Beitragvon Sokrates » Sa 4. Nov 2017, 14:18

Salvete,

kurz zur Plinius-Stelle:
Ein Irrealis der Vergangenheit liegt hier nicht vor, ein deutscher Versuch " wenn der Aufenthalt länger gewesen wäre, wäre ein Austreten verhindert worden" u.a sind falsch, da sie einseitig vom deutschen Sprachgefühl ausgehen, das einem mit Kenntnis der Situation dazu verleitet, eine Gefüge unerfüllter Bedingung der Vergangenheit zu sehen.
Trotz der Ellipse kann man die möglichen unabhängigen Sätze rekonstruieren oder besser fingieren:

Es liegt ein Konsekutivsatz als Apodosis zu einem kond. Nebensatz vor. Jede andere Funktion des Konjunktion scheidet aus, es kann kein Wunsch im Nebensatz sein, ebenso fällt aufgrund der Natur des ut consec. (und sekundär aufgrund fehlender Gedankenwiedergabe) ein Coni. obl. aus. Demnach möglich wären:

a) Indefinitus der Vergangenheit
Si ... erat /fuit (Impf. der Dauer, narr. Perf (unwahrscheinlich) + negabatur/negatus est (NB: ein negatus est dürfte erneut nicht resultativ gesetzt sein, da es sich sonst als Konj. Perf. gegen die CT erhalten würde)
Bei Abhängigkeit entstünde gerade ein si esset, negaretur. Hier ist aber entscheidend, und das wird Prudentius freuen, dass es Plinius nicht auf die reale Situation ankommt, nach welcher der Oheim natürlich in Sicherheit gebracht wurde und deren Kenntnis uns ja zum Irr. der Vergangenheit. im D verleitet hat, sondern auf die neutrale, unbestimmte Schilderung einer Zustandsänderung mit Darstellung der entsprechenden sachlich-logischen Folge unter gewissen Voraussetzungen.
" lag so voller Asche gefüllt, dass man bei längerem Aufenthalt nicht mehr hinauskam.", die wahrscheinlichste Lösung.

Ein Pot der Geg würde die gleiche abh. Struktur ergeben, aber ist ein solcher in Abh. einfach deshalb anzuzweifeln, weil man ohne klare Signale keine echte Möglichkeit (nicht bloß gemilderte Behauptung!) annehmen kann.

b) Irrealis der Gegenwart
Si esset, negaretur auch unabhängig!
Zwar wird geschildert, wie es zu der gefährlichen Lage kam, doch die Folge wird als in der Erzählung gegenwärtig, und zwar kontrafaktisch gegenwärtig, dargestellt, ebenso die Bedingung:
"war so hoch mit Asche bedeckt, dass ein Ausgang nicht mehr möglich wäre, wenn man länger blieb.
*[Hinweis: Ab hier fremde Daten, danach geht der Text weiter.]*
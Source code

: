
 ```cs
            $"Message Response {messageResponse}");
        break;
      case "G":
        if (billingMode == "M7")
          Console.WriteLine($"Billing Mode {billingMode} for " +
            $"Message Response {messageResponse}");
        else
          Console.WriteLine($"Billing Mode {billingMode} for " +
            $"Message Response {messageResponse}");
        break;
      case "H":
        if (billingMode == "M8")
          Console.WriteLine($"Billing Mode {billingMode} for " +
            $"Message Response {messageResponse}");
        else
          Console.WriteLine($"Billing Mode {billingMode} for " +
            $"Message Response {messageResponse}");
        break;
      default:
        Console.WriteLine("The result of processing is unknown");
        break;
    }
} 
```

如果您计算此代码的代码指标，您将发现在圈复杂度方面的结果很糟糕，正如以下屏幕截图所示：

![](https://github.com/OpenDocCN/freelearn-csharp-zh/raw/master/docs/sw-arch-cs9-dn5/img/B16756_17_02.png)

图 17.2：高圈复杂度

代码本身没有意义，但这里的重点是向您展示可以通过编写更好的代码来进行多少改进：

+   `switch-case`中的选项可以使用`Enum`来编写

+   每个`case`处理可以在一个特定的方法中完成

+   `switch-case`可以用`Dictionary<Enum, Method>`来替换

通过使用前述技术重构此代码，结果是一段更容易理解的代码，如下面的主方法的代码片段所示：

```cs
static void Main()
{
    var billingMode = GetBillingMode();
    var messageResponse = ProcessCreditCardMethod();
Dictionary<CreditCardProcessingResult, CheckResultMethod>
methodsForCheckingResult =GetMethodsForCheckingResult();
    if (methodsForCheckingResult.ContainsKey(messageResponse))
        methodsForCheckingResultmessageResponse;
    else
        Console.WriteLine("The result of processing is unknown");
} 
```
Das irreale Gefüge wird nicht aus der Sicht ex post als vergangen irreal, sondern in der Schilderung als gegenwärtig irreal beschrieben. Man beachte die folgenden Verben im hist. Präsens, während die Verben zuvor im Perf. / Impf. standen. Ein "dramatischer" Wechsel mag sich bereits in der Hypoth. Periode vollzogen haben.
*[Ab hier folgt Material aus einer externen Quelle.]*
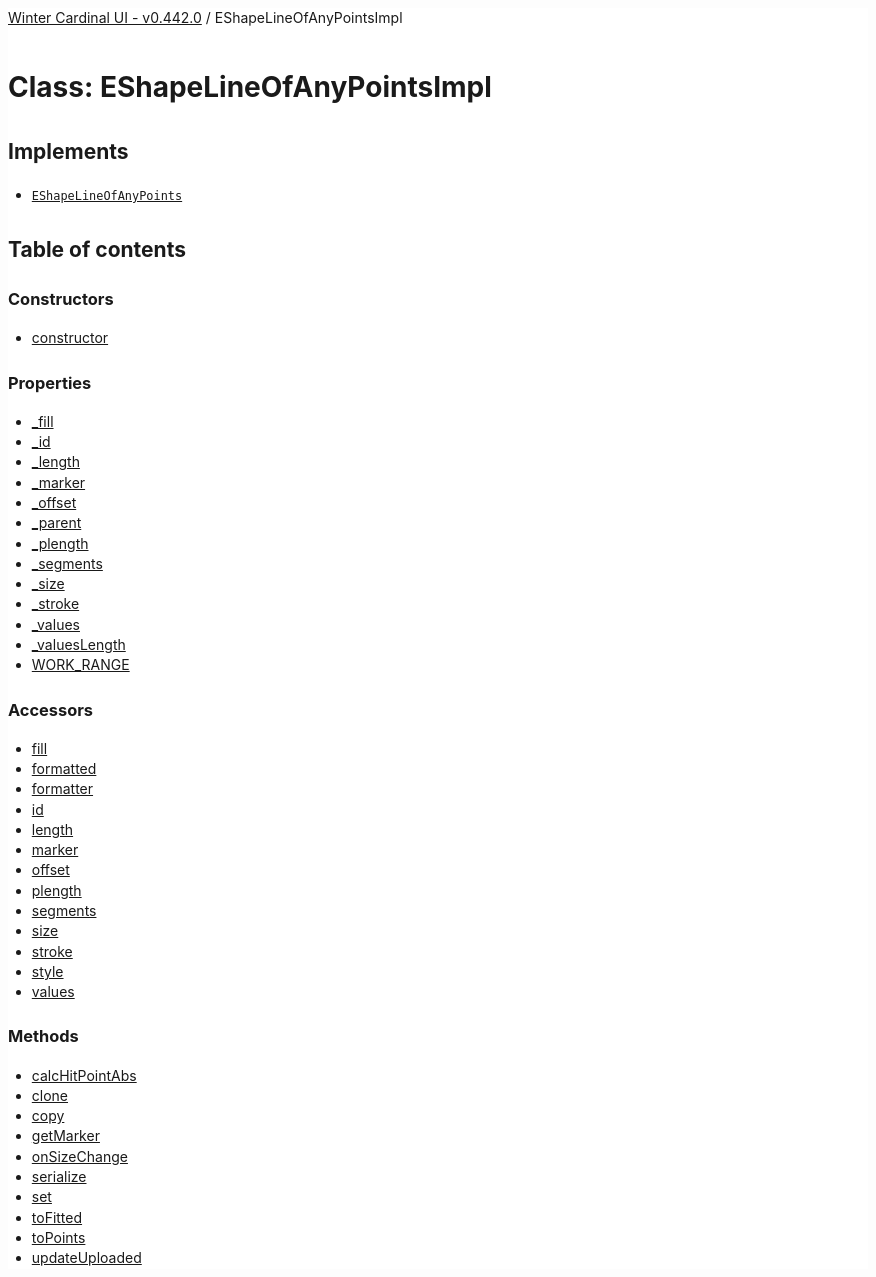 [Winter Cardinal UI - v0.442.0](../index.md) / EShapeLineOfAnyPointsImpl

# Class: EShapeLineOfAnyPointsImpl

## Implements

- [`EShapeLineOfAnyPoints`](../interfaces/EShapeLineOfAnyPoints.md)

## Table of contents

### Constructors

- [constructor](EShapeLineOfAnyPointsImpl.md#constructor)

### Properties

- [\_fill](EShapeLineOfAnyPointsImpl.md#_fill)
- [\_id](EShapeLineOfAnyPointsImpl.md#_id)
- [\_length](EShapeLineOfAnyPointsImpl.md#_length)
- [\_marker](EShapeLineOfAnyPointsImpl.md#_marker)
- [\_offset](EShapeLineOfAnyPointsImpl.md#_offset)
- [\_parent](EShapeLineOfAnyPointsImpl.md#_parent)
- [\_plength](EShapeLineOfAnyPointsImpl.md#_plength)
- [\_segments](EShapeLineOfAnyPointsImpl.md#_segments)
- [\_size](EShapeLineOfAnyPointsImpl.md#_size)
- [\_stroke](EShapeLineOfAnyPointsImpl.md#_stroke)
- [\_values](EShapeLineOfAnyPointsImpl.md#_values)
- [\_valuesLength](EShapeLineOfAnyPointsImpl.md#_valueslength)
- [WORK\_RANGE](EShapeLineOfAnyPointsImpl.md#work_range)

### Accessors

- [fill](EShapeLineOfAnyPointsImpl.md#fill)
- [formatted](EShapeLineOfAnyPointsImpl.md#formatted)
- [formatter](EShapeLineOfAnyPointsImpl.md#formatter)
- [id](EShapeLineOfAnyPointsImpl.md#id)
- [length](EShapeLineOfAnyPointsImpl.md#length)
- [marker](EShapeLineOfAnyPointsImpl.md#marker)
- [offset](EShapeLineOfAnyPointsImpl.md#offset)
- [plength](EShapeLineOfAnyPointsImpl.md#plength)
- [segments](EShapeLineOfAnyPointsImpl.md#segments)
- [size](EShapeLineOfAnyPointsImpl.md#size)
- [stroke](EShapeLineOfAnyPointsImpl.md#stroke)
- [style](EShapeLineOfAnyPointsImpl.md#style)
- [values](EShapeLineOfAnyPointsImpl.md#values)

### Methods

- [calcHitPointAbs](EShapeLineOfAnyPointsImpl.md#calchitpointabs)
- [clone](EShapeLineOfAnyPointsImpl.md#clone)
- [copy](EShapeLineOfAnyPointsImpl.md#copy)
- [getMarker](EShapeLineOfAnyPointsImpl.md#getmarker)
- [onSizeChange](EShapeLineOfAnyPointsImpl.md#onsizechange)
- [serialize](EShapeLineOfAnyPointsImpl.md#serialize)
- [set](EShapeLineOfAnyPointsImpl.md#set)
- [toFitted](EShapeLineOfAnyPointsImpl.md#tofitted)
- [toPoints](EShapeLineOfAnyPointsImpl.md#topoints)
- [updateUploaded](EShapeLineOfAnyPointsImpl.md#updateuploaded)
c) Irrealis der Vergangenheit scheidet aus formalen Gründen aus!
Ein irr. Konditionalgefüge bleibt in Abh. von einem konj. Nebensatz unverändert, sofern nicht der bekannte Ersatz Konj. Plq. Aktiv -> urus fuerim (bei Ind. Fragesatz auch nach CT fuissem) stattfindet.
ein " si fuisset, negatus esset" wäre möglich gewesen, da eine Folge natürlich nur gleichzeitg/nachzeitig sein kann, aber ein Zustand der Vorvergangenheit gut mit einer unwirklichen Folge der Vergangenheit kombiniert werden kann, bloß dass sich dies im L formal beides im Tempus Plq. trifft. Es gibt auch Stellen mit Plq. in der Apodosis, und zwar abh. von einem Präsens.

Ein Irr der Vergangenheit im Imperf ist selten und hier auszuschließen.

d) Pot. der Verg. scheidet ebenso aus, da er klassisch oder nachklassisch kaum existent ist und die Verben keine Möglichkeit implizieren. Ein " nicht hinaus gehen konnten" hat im D ein phraseologisch Modalverb.

e) Ein Indikativ Imperf./ (Perf.)/Plusquamperfekt in irrealer Bedeutung (!) gäbe natürlich auch ein negaretur, aber dieses Phänomen ist meist nur in Fällen zu finden, wo ein oportuit, potuit, eine Coniugation Periphrastica Activa oder ein nur im D irrealer Fall wie paene ... vorliegt.